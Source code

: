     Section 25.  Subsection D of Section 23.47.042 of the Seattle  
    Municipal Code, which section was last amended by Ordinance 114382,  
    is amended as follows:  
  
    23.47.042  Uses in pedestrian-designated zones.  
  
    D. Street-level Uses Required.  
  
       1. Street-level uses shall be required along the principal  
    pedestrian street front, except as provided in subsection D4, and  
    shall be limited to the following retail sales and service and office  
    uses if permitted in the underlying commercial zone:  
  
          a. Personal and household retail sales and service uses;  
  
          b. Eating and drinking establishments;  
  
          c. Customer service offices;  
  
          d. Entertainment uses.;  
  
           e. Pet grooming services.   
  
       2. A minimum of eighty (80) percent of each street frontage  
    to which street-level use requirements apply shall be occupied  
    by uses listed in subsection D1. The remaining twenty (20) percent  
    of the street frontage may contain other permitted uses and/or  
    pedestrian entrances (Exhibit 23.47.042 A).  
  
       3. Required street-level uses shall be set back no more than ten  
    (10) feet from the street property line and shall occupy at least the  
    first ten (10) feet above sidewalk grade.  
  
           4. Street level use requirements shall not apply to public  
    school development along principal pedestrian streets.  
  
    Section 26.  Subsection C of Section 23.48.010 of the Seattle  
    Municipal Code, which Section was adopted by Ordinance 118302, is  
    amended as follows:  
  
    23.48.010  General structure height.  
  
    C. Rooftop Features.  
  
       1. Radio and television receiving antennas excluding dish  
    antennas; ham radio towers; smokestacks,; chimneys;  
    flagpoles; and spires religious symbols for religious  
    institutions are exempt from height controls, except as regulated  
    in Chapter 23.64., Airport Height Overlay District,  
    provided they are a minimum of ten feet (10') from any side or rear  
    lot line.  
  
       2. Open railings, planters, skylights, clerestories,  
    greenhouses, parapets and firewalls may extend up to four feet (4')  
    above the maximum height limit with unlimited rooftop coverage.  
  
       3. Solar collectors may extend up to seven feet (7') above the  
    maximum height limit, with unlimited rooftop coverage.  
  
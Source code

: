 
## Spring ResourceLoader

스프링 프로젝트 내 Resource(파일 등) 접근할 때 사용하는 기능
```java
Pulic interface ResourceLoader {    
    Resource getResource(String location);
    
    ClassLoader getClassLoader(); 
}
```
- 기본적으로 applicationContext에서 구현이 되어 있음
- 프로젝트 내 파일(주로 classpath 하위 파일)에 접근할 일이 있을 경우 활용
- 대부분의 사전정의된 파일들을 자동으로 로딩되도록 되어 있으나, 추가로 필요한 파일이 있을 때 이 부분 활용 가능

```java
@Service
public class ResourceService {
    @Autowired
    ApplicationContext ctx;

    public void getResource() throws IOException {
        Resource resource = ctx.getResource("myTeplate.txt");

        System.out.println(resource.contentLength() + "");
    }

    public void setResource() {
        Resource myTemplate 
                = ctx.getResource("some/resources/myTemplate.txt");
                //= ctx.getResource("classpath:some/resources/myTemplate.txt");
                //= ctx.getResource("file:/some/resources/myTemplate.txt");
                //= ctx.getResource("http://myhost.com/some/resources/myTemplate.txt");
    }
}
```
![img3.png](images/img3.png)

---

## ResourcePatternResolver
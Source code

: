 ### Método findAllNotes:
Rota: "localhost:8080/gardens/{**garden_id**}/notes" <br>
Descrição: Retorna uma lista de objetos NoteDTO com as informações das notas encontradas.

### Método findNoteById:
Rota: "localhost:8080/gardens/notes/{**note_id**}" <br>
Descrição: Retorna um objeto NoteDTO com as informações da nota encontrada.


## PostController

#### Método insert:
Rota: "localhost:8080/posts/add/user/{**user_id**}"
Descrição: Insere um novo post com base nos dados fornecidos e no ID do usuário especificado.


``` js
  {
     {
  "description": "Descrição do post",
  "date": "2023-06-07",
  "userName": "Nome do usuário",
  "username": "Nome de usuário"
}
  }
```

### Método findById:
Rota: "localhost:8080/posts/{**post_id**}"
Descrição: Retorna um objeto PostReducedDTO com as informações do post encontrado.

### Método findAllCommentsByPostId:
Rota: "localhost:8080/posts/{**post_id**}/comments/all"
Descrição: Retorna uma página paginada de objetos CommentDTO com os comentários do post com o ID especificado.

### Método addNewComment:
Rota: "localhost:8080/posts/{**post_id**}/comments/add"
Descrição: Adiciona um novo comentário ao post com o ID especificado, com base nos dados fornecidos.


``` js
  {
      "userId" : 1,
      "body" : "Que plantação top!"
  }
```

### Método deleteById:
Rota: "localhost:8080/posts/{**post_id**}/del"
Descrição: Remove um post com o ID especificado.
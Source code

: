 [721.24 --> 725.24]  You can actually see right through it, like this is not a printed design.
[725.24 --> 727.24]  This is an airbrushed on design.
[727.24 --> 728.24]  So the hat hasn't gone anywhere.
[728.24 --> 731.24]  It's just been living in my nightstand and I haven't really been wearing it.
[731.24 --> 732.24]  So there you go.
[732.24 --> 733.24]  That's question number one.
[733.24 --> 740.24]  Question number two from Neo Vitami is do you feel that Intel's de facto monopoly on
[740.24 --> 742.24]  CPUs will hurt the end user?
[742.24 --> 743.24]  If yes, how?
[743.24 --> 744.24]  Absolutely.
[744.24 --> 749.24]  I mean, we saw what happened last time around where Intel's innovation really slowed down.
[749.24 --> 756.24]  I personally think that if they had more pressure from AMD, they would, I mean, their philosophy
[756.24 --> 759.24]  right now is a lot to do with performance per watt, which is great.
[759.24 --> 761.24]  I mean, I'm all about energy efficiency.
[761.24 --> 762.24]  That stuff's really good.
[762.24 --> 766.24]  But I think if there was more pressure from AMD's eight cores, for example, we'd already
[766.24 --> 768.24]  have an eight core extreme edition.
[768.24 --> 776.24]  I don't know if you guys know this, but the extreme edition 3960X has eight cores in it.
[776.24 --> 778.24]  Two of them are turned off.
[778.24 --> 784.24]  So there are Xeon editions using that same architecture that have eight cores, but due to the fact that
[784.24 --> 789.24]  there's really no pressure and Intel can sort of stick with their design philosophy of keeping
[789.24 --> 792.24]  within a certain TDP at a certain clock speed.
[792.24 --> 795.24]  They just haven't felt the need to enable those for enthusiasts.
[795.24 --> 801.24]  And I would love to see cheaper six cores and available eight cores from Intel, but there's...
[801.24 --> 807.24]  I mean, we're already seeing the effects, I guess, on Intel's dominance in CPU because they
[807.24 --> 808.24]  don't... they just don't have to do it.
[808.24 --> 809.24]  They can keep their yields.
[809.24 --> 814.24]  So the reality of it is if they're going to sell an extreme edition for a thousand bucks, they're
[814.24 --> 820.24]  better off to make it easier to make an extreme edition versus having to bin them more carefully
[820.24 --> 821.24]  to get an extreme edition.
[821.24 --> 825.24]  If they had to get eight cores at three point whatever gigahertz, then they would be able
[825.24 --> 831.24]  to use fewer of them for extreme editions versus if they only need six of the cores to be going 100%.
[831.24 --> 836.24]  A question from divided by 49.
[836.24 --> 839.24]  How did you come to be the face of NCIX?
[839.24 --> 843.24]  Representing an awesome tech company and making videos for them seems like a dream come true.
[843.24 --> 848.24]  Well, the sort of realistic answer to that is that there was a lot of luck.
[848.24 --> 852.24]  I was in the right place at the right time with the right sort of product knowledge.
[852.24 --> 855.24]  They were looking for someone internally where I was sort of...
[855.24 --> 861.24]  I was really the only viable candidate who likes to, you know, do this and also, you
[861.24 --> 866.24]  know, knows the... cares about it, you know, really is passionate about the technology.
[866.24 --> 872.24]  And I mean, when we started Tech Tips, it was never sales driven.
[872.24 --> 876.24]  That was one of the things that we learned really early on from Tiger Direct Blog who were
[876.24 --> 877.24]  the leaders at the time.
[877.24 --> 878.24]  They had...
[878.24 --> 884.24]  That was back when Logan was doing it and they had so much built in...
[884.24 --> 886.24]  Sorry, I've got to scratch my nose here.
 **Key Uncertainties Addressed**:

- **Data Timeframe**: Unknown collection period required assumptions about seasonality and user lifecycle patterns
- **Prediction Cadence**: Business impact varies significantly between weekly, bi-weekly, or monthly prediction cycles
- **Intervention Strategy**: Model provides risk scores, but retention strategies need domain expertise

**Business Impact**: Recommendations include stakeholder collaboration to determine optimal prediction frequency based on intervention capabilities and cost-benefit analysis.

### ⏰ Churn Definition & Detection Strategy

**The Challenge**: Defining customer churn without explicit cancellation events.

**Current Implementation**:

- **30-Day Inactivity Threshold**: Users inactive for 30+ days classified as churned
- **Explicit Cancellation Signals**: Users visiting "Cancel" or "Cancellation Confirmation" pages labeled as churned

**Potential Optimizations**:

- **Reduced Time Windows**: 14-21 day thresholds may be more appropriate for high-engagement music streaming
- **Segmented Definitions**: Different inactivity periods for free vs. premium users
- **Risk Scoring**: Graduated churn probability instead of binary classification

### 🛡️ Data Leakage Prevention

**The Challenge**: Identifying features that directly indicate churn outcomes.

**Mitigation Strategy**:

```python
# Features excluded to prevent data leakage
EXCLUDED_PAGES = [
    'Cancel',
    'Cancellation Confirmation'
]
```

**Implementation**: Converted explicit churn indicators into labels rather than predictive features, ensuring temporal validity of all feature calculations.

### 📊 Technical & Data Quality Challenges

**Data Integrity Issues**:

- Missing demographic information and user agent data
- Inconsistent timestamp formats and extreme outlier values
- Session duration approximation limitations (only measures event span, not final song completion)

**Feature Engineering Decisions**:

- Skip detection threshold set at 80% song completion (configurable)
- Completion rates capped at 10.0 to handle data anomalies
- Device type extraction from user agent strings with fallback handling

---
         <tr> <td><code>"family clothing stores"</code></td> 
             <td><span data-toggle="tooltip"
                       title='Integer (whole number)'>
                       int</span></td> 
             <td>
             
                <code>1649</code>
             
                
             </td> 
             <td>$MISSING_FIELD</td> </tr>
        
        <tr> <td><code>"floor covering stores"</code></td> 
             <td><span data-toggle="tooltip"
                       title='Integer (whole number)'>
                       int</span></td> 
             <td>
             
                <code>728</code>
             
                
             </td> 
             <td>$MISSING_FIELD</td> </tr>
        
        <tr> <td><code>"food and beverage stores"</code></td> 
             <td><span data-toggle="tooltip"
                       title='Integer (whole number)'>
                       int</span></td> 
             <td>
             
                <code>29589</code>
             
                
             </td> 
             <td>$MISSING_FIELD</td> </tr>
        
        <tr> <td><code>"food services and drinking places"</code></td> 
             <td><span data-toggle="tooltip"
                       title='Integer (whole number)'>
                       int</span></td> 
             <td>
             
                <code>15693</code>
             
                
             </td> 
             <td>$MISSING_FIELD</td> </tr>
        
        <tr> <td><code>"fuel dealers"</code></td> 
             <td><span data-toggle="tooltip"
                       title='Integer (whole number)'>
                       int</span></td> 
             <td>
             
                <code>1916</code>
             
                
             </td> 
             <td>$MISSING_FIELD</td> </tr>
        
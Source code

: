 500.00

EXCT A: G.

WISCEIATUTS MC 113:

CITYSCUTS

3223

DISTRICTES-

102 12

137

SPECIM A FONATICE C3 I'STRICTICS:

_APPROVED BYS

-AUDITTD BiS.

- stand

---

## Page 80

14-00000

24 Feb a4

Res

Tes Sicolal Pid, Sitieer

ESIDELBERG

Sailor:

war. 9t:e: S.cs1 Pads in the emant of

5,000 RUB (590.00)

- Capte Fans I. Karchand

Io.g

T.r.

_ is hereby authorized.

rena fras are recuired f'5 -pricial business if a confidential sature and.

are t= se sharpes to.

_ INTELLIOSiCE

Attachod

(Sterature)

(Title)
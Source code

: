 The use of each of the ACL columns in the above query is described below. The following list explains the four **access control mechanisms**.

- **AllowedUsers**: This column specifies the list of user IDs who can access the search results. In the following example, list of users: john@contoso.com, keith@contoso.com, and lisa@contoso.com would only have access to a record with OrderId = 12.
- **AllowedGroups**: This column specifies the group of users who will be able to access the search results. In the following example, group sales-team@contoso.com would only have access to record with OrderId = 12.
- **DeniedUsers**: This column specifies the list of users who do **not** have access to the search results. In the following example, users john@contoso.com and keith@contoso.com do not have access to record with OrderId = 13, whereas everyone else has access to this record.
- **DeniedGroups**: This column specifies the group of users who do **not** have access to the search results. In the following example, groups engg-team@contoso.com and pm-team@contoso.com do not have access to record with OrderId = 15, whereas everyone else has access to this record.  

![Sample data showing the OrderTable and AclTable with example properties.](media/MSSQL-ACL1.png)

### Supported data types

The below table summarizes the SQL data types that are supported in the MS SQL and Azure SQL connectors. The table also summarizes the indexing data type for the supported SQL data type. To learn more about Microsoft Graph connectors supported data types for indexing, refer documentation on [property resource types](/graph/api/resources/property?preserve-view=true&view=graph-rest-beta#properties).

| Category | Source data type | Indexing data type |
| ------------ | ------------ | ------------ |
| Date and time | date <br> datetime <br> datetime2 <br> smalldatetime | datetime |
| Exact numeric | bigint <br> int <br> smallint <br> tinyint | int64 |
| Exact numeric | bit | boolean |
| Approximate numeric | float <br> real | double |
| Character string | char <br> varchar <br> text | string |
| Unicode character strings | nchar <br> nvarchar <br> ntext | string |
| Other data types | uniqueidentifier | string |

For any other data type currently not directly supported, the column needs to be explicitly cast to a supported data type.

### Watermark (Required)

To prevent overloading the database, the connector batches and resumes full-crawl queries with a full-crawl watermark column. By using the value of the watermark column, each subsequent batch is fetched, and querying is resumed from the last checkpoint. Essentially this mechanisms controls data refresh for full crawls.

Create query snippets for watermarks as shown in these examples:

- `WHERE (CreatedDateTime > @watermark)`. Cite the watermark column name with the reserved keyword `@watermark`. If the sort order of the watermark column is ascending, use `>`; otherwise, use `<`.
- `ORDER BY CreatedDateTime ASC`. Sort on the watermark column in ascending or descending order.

========================================

▸ PROBLEM STATEMENT
All that is wanted is the stretch of lines above from the one containing "[740.24 --> 742.24]" through the one containing "[801.24 --> 807.24]", duplicated exactly.

▸ SOLUTION BELOW
[740.24 --> 742.24]  CPUs will hurt the end user?
[742.24 --> 743.24]  If yes, how?
[743.24 --> 744.24]  Absolutely.
[744.24 --> 749.24]  I mean, we saw what happened last time around where Intel's innovation really slowed down.
[749.24 --> 756.24]  I personally think that if they had more pressure from AMD, they would, I mean, their philosophy
[756.24 --> 759.24]  right now is a lot to do with performance per watt, which is great.
[759.24 --> 761.24]  I mean, I'm all about energy efficiency.
[761.24 --> 762.24]  That stuff's really good.
[762.24 --> 766.24]  But I think if there was more pressure from AMD's eight cores, for example, we'd already
[766.24 --> 768.24]  have an eight core extreme edition.
[768.24 --> 776.24]  I don't know if you guys know this, but the extreme edition 3960X has eight cores in it.
[776.24 --> 778.24]  Two of them are turned off.
[778.24 --> 784.24]  So there are Xeon editions using that same architecture that have eight cores, but due to the fact that
[784.24 --> 789.24]  there's really no pressure and Intel can sort of stick with their design philosophy of keeping
[789.24 --> 792.24]  within a certain TDP at a certain clock speed.
[792.24 --> 795.24]  They just haven't felt the need to enable those for enthusiasts.
[795.24 --> 801.24]  And I would love to see cheaper six cores and available eight cores from Intel, but there's...
[801.24 --> 807.24]  I mean, we're already seeing the effects, I guess, on Intel's dominance in CPU because they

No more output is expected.